A few good practical habits for ignoring news:
- Don’t listen to the radio, listen to Spotify instead. The ads are funny and there’s no news.
- Don’t watch free to air TV. We watch TV series via Apple TV or DVD. No ads and no news.
- Remove any news apps from your phone.
- Start to pay attention to the level of negativity in conversations around news. Once you notice it’s overwhelmingly negative you won’t want to be involved anymore
Listening to 10 minutes of music a day
I used to love music but I stopped listening to it. Not reduced. Stopped.
I never listen to the radio, if I’m working I don’t have music on and if I’m out I always listen to business podcasts.
This week I installed Spotify on my mobile and made sure I listened to 10 minute of music a day.
The results were great and unexpected:
- I had some great moments like singing along to ‘What does the fox say’ on repeat with my kids on the way to school.

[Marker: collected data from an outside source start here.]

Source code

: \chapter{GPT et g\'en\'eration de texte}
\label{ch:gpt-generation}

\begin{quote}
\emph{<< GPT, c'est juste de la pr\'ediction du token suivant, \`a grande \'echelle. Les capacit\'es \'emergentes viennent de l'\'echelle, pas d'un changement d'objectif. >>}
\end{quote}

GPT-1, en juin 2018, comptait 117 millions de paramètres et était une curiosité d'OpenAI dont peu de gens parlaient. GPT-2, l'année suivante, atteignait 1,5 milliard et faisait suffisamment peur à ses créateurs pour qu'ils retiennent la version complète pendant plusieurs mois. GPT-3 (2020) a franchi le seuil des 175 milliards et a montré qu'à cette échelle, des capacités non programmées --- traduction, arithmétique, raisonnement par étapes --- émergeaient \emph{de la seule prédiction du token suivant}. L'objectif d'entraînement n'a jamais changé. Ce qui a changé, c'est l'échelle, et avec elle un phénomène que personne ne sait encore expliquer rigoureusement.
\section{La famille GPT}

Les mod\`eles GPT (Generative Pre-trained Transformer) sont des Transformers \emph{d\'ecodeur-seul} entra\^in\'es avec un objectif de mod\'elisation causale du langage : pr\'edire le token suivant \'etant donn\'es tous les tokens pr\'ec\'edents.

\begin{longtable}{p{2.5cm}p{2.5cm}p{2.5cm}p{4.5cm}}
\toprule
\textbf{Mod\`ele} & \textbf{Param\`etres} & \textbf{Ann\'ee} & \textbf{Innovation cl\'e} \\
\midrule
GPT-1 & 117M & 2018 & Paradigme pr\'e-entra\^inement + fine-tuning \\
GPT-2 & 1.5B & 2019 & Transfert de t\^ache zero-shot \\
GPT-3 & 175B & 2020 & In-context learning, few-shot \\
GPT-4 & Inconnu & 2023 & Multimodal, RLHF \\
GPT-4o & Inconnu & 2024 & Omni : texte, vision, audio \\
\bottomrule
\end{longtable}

- The music made me happier and I was reminded how much I loved it.
- I ended up listening to a lot more than 10 minutes a day, because I loved it.
- The songs that played in my head throughout the day were songs I liked not some crap I heard in a tv show. Big win!
Music makes you happy. Don’t let it slip out of our life.
Being more organized
This week we decided to be a lot more organized with the family. This meant:
- We wrote out a weekly plan of who was doing what for each day (we don’t usually do this).
- I went shopping on Sunday so we had food organized for the week (we often skip this which causes much more stress later).
- We got the kids organized the night before school, so it wasn’t a mad rush every morning.
This seems silly because these are probably things we should do every week. For whatever reason we’d gotten lazy and weren’t doing them.
This reduced stress levels considerably and I’m sure it had positive benefits for all of us in the family. We were much happier in the mornings, the kids were clearer about when things were happening and there was nothing unknown.
I’m always very organized at work but I don’t apply the same organization to home. I suspect if you aren’t organized at work, just spending a few minutes getting organized would have a meaningful impact on your levels of happiness.
Am I actually happier?
Just to be sure I did a before and after quiz of my happiness levels and found a 70% increase in my levels of happiness. Of course I didn’t need the quiz to tell me that, I just like numbers ☺
It’s possible that it’s just the change itself that has resulted in me being more happy. If that’s true I’ll keep doing new things every week. If not I think I’ll stick with the 6 changes above for a bit longer.